Machine Learning and Modulation Recognition: Comments on “Convolutional Radio Modulation Recognition Networks” by T. O’Shea, J. Corgan, and T. Clancy

In this post I provide some comments on another paper I’ve seen on arxiv.org (I have also received copies of it through email) that relates to modulation classification and cyclostationary signal processing. The paper is by O’Shea et al and is called “Convolutional Radio Modulation Recognition Networks.” You can find it at this link.

My main interest in commenting on this paper is that it makes reference to cyclic moments as good features for modulation recognition. Although I think cyclic cumulants are a much better way to go, we do know that for order n=2, cyclic moments and cyclic cumulants are equal (provided there are no finite-strength additive sine-wave components in the data). So, the modulation recognition algorithms that use the spectral correlation function or cyclic autocorrelation function can be said to be using cyclic moments. That is, for order two, we can say we are using either cyclic moments or cyclic cumulants as we prefer.

Let’s start with Section 2.1, titled “Expert Cyclic-Moment Features.” We have the quote:

Integrated cyclic-moment based features [1] are currently widely popular in performing modulation recognition and for forming analytically derived decision trees to sort modulations into different classes.

In general, they take the form given in equation 3

\displaystyle s_{nm} = f_m(x^n(t)\ldots x^n(t+T)) \hfill (3)

By computing the mth order statistic on the nth power of the instantaneous or time delayed received signal r(t), we may obtain a set of statistics which uniquely separate it from other modulations given a decision process on the features. For our expert feature set, we compute 32 features. These consist of cyclic time lags of 0 and 8 samples. And the first 2 moments of the first 2 powers of the complex received signal, the amplitude, the phase, and the absolute value of the phase for each of these lags.

And that’s all that they say about “expert cyclic-moment features.”

I’m not at all sure what they mean, but I think I am an expert in cyclic moments. So I’m going to take take the quote from Section 2.1 seriously for a moment to see if there is an interpretation that is charitable.

In the quote, reference [1] is my paper with Gardner My Papers [1], which is titled “Signal Interception: Performance Advantages of Cyclic Feature Detectors,” which is all about the cycle detectors, not modulation classification. And it says nothing about moments with orders higher than two except we intend to study their effectiveness in the future. So the first part of the quote doesn’t make much sense.
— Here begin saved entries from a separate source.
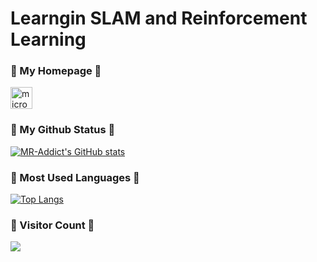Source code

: # Learngin SLAM and Reinforcement Learning
### 🌱 My Homepage 🌱
 <a href="https://notes.doiry.cn" target="_blank">
    <img height="35" alt="microsoft-outlook logo" src="https://img.shields.io/static/v1?message=Website&logo=microsoft-outlook&label=&color=7F167F&logoColor=white&labelColor=&style=for-the-badge" />
  </a>  
  
### 🌱 My Github Status 🌱
[![MR-Addict's GitHub stats](https://github-readme-stats.vercel.app/api?username=DoiryCool&hide=prs,contribs&show_icons=true&hide_title=true)](https://github.com/anuraghazra/github-readme-stats)  

  
### 🌱 Most Used Languages 🌱
[![Top Langs](https://github-readme-stats.vercel.app/api/top-langs/?username=DoiryCool&&layout=compact&exclude_repo=github-readme-stats,anuraghazra.github.io)](https://github.com/anuraghazra/github-readme-stats)

### 🌱 Visitor Count 🌱
<img src="https://profile-counter.glitch.me/DoiryCool/count.svg" />
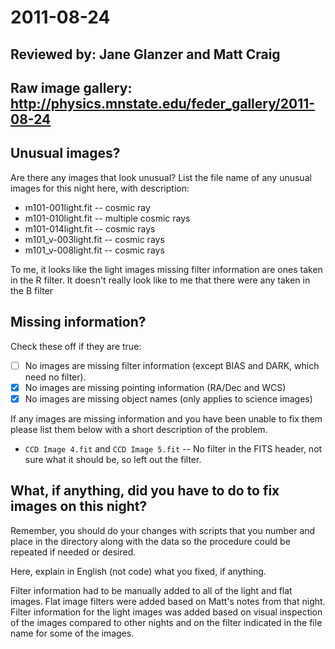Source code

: # 2011-08-24

## Reviewed by:   Jane Glanzer and Matt Craig 

## Raw image gallery: http://physics.mnstate.edu/feder_gallery/2011-08-24

## Unusual images?

Are there any images that look unusual? List the file name of any unusual images for this night here, with description:

+ m101-001light.fit -- cosmic ray
+ m101-010light.fit -- multiple cosmic rays
+ m101-014light.fit -- cosmic rays
+ m101_v-003light.fit -- cosmic rays
+ m101_v-008light.fit -- cosmic rays

To me, it looks like the light images missing filter information are ones taken in the R filter. It doesn't really look like to me that
there were any taken in the B filter

## Missing information?

Check these off if they are true:

- [ ] No images are missing filter information (except BIAS and DARK, which need no filter).
- [x] No images are missing pointing information (RA/Dec and WCS)
- [x] No images are missing object names (only applies to science images)

If any images are missing information and you have been unable to fix them please list
them below with a short description of the problem.

+ `CCD Image 4.fit` and `CCD Image 5.fit` -- No filter in the FITS header, not sure what it should be, so left out the filter.

## What, if anything, did you have to do to fix images on this night?

Remember, you should do your changes with scripts that you number and place in the
directory along with the data so the procedure could be repeated if needed or
desired.

Here, explain in English (not code) what you fixed, if anything.

Filter information had to be manually added to all of the light and flat images. Flat image filters were added based on Matt's notes from that night. Filter information for the light images was added based on visual inspection of the images compared to other nights and on the filter indicated in the file name for some of the images.
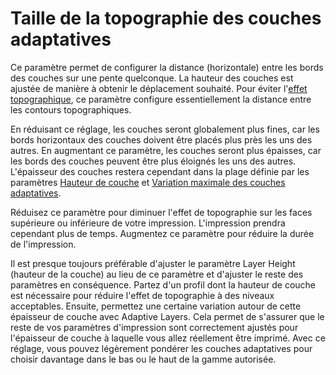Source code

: Taille de la topographie des couches adaptatives
====
Ce paramètre permet de configurer la distance (horizontale) entre les bords des couches sur une pente quelconque. La hauteur des couches est ajustée de manière à obtenir le déplacement souhaité. Pour éviter l'[effet topographique](../troubleshooting/topography.md), ce paramètre configure essentiellement la distance entre les contours topographiques.

En réduisant ce réglage, les couches seront globalement plus fines, car les bords horizontaux des couches doivent être placés plus près les uns des autres. En augmentant ce paramètre, les couches seront plus épaisses, car les bords des couches peuvent être plus éloignés les uns des autres. L'épaisseur des couches restera cependant dans la plage définie par les paramètres [Hauteur de couche](../resolution/layer_height.md) et [Variation maximale des couches adaptatives](adaptive_layer_height_variation.md).

Réduisez ce paramètre pour diminuer l'effet de topographie sur les faces supérieure ou inférieure de votre impression. L'impression prendra cependant plus de temps. Augmentez ce paramètre pour réduire la durée de l'impression.

Il est presque toujours préférable d'ajuster le paramètre Layer Height (hauteur de la couche) au lieu de ce paramètre et d'ajuster le reste des paramètres en conséquence. Partez d'un profil dont la hauteur de couche est nécessaire pour réduire l'effet de topographie à des niveaux acceptables. Ensuite, permettez une certaine variation autour de cette épaisseur de couche avec Adaptive Layers. Cela permet de s'assurer que le reste de vos paramètres d'impression sont correctement ajustés pour l'épaisseur de couche à laquelle vous allez réellement être imprimé. Avec ce réglage, vous pouvez légèrement pondérer les couches adaptatives pour choisir davantage dans le bas ou le haut de la gamme autorisée.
Now let’s look at Equation (3). I’ve looked through the paper several times, but I cannot find a definition of f_m(\cdot). Perhaps it is an infinite-time average, but if so, the subscript m doesn’t fit. Perhaps it is the homogeneous mth-order transformation

\displaystyle f_m(x(t)) = x^m(t) \hfill (A)

But then s_{nm} it isn’t a moment, it is just a nonlinearly transformed signal, and so isn’t a feature at all.

On the right side of (3), what is T? Perhaps it is the “cyclic time lag” mentioned below the equation. But does it appear in any of the terms represented by the ellipsis \ldots in (3)? Why specify the feature in terms of absolute numbers like 8?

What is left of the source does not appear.